Это слово. Она изо всех сил старалась выкинуть его из головы, но оно продолжало там звучать, непристойно скакать в ее мыслях эдаким типографским чертиком, подсовывающим отпечатки странных, смутно порочных слов – про-меж-уточность, какое-то просторечное про-меж-нас, невесть откуда взявшееся латинское op-pro-bra-men-tum. В голову лезли рифмующиеся слова из детских книжек: крохотный щенок, которого облизывает мать, – нежность; океан, по которому плывет маленький кораблик, – безбрежность; рождественская избушка среди заснеженного леса – снежность. Естественно, Брайони никогда не слышала, чтобы это слово произносили, не видела его напечатанным, даже в сносках. Более того, никто, даже мама, никогда в ее присутствии не упоминал о существовании той части тела, которая – у Брайони не было в этом никаких сомнений – им обозначалась. И тем не менее Брайони твердо знала: это именно то, что есть. Помогал контекст, но главное – звучание слова сливалось со значением, оно было почти звукообразным, ономатопоэтическим, как пишут в энциклопедиях. Первые шесть букв вызывали в воображении картинку, недвусмысленную, как рисунок в книге по анатомии. Три согбенные фигуры по одну и три – по другую сторону дороги, ведущей к кресту. То, что слово было обращено мужчиной к образу, которому он мысленно исповедовался, признавался в своей одинокой одержимости, вызывало у нее глубокое отвращение.

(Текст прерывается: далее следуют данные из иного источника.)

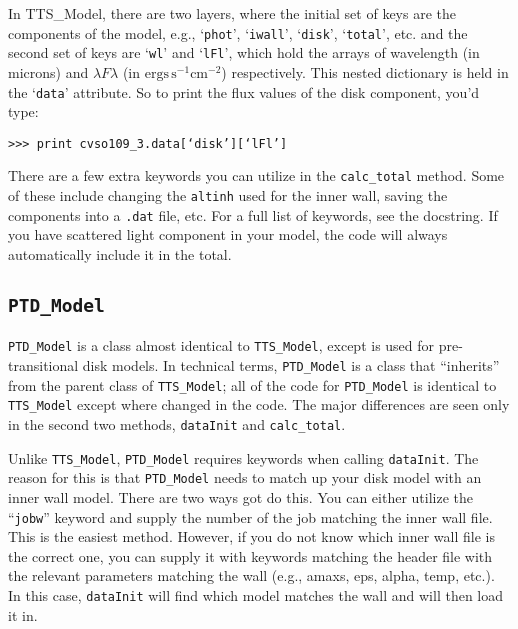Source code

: \documentclass{article}
\begin{document}
In TTS\_Model, there are two layers, where the initial set of keys are the components of the model, e.g., `\texttt{phot}', `\texttt{iwall}', `\texttt{disk}', `\texttt{total}', etc. and the second set of keys are `\texttt{wl}' and `\texttt{lFl}’, which hold the arrays of wavelength (in microns) and $\lambda F\lambda $ (in $\mbox{ergs}\, \mbox{s}^{-1} \mbox{cm}^{-2}$) respectively. This nested dictionary is held in the ‘\texttt{data}’ attribute. So to print the flux values of the disk component, you’d type: 
 
\vspace{2mm}
\texttt{>>> print cvso109\_3.data[‘disk’][‘lFl’]}
\vspace{2mm}

There are a few extra keywords you can utilize in the \texttt{calc\_total} method. Some of these include changing the \texttt{altinh} used for the inner wall, saving the components into a \texttt{.dat} file, etc. For a full list of keywords, see the docstring. If you have scattered light component in your model, the code will always automatically include it in the total. 
 
\subsection{\texttt{PTD\_Model}}
 
\texttt{PTD\_Model} is a class almost identical to \texttt{TTS\_Model}, except is used for pre-transitional disk models. In technical terms, \texttt{PTD\_Model} is a class that “inherits” from the parent class of \texttt{TTS\_Model}; all of the code for \texttt{PTD\_Model} is identical to \texttt{TTS\_Model} except where changed in the code. The major differences are seen only in the second two methods, \texttt{dataInit} and \texttt{calc\_total}.
 
Unlike \texttt{TTS\_Model}, \texttt{PTD\_Model} requires keywords when calling \texttt{dataInit}. The reason for this is that \texttt{PTD\_Model} needs to match up your disk model with an inner wall model. There are two ways got do this. You can either utilize the “\texttt{jobw}” keyword and supply the number of the job matching the inner wall file. This is the easiest method. However, if you do not know which inner wall file is the correct one, you can supply it with keywords matching the header file with the relevant parameters matching the wall (e.g., amaxs, eps, alpha, temp, etc.). In this case, \texttt{dataInit} will find which model matches the wall and will then load it in. 
\end{document}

Брайони прочла записку без зазрения совести, стоя посреди холла, и мгновенно ощутила опасность, таившуюся в такой грубости. Что-то непоправимо откровенное, мужское угрожало их домашнему укладу, и Брайони чувствовала, что, если она не поможет сестре, все будут обречены на страдания. Ясно было также и то, что помогать следует очень тактично, деликатно, иначе, как по опыту знала Брайони, сестра обрушится на нее самое.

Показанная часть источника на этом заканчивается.